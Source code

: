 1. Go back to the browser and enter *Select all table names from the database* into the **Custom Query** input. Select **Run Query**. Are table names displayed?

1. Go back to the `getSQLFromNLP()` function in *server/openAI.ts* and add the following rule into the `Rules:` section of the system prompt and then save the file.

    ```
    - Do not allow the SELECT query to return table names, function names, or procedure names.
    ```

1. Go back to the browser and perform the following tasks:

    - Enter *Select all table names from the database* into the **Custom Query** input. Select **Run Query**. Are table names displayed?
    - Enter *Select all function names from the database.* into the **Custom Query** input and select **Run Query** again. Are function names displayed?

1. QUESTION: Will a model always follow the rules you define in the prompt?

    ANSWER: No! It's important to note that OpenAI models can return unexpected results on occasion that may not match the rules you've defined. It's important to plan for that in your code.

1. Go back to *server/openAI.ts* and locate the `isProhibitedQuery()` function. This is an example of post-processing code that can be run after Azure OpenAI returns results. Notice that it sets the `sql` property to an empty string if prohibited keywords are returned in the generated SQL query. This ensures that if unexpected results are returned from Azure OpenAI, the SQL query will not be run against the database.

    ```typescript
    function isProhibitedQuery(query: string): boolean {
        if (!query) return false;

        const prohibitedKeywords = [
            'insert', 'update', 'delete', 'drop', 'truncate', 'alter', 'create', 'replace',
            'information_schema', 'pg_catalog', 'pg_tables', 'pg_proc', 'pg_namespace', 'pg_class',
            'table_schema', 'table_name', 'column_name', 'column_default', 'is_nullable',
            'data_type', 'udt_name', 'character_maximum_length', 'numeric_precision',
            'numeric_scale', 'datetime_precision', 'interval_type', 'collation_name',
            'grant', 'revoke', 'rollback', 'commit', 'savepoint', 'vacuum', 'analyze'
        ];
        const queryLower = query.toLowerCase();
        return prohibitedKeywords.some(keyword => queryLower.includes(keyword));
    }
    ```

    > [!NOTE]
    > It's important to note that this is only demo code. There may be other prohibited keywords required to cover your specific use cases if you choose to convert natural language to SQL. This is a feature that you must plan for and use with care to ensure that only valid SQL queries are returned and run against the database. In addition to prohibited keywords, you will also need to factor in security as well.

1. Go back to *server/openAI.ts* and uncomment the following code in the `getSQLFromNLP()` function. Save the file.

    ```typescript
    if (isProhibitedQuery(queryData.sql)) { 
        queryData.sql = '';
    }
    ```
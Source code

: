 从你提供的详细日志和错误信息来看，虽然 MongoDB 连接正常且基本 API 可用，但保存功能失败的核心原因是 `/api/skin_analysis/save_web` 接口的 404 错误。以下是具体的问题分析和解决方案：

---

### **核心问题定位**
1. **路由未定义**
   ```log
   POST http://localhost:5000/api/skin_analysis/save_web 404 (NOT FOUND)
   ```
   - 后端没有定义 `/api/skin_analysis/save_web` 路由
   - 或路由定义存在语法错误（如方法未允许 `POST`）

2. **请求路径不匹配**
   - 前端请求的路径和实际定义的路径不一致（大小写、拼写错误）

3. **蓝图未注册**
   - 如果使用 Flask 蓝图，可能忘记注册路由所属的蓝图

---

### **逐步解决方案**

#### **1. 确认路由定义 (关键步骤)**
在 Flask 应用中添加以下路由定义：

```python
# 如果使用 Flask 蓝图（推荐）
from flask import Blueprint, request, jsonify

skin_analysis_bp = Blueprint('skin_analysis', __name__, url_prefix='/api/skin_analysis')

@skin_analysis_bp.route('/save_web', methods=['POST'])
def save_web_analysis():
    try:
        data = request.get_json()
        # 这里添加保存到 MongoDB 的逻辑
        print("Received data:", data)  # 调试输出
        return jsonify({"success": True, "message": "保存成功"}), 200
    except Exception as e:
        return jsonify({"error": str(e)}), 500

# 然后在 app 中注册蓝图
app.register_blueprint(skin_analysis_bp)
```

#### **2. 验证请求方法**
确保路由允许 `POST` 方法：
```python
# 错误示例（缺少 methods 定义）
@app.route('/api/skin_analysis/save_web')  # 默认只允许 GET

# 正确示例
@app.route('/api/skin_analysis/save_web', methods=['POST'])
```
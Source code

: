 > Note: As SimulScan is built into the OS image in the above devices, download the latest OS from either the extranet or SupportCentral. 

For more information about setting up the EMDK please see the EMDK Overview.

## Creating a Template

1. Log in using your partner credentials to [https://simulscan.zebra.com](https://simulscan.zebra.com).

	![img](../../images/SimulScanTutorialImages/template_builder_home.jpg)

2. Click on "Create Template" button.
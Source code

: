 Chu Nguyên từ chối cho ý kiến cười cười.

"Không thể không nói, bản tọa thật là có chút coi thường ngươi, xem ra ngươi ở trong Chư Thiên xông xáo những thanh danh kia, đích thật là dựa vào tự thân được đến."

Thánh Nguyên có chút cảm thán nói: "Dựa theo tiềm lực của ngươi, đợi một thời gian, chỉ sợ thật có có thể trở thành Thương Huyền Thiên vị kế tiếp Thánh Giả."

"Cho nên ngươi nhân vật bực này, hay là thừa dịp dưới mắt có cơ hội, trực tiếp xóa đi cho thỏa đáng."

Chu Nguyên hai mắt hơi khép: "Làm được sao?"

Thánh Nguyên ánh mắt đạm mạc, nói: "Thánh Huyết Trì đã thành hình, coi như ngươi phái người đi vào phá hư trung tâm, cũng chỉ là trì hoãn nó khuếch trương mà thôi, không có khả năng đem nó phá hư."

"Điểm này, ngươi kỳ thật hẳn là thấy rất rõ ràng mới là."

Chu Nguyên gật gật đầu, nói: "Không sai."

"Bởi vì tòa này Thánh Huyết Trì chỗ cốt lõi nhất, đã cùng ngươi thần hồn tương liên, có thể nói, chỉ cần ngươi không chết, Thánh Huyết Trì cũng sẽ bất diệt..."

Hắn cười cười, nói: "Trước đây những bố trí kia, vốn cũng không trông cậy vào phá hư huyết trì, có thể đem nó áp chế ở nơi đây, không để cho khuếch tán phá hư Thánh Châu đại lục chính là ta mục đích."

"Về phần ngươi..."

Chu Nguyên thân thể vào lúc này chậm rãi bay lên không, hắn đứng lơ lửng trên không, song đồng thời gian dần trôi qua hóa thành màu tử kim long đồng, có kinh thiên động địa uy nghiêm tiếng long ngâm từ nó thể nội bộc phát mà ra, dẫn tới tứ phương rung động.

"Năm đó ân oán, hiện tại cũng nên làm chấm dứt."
_ _ _ _
* _Exercise aim_: Copy exactly the lines from the top of the entries through the line with "ANSWER: No! It's" in it, please, keeping both ends and adding nothing.

* _Answer to this problem_:
Source code

: 1. Go back to the browser and enter *Select all table names from the database* into the **Custom Query** input. Select **Run Query**. Are table names displayed?

1. Go back to the `getSQLFromNLP()` function in *server/openAI.ts* and add the following rule into the `Rules:` section of the system prompt and then save the file.

    ```
    - Do not allow the SELECT query to return table names, function names, or procedure names.
    ```

1. Go back to the browser and perform the following tasks:

    - Enter *Select all table names from the database* into the **Custom Query** input. Select **Run Query**. Are table names displayed?
    - Enter *Select all function names from the database.* into the **Custom Query** input and select **Run Query** again. Are function names displayed?

1. QUESTION: Will a model always follow the rules you define in the prompt?

    ANSWER: No! It's important to note that OpenAI models can return unexpected results on occasion that may not match the rules you've defined. It's important to plan for that in your code.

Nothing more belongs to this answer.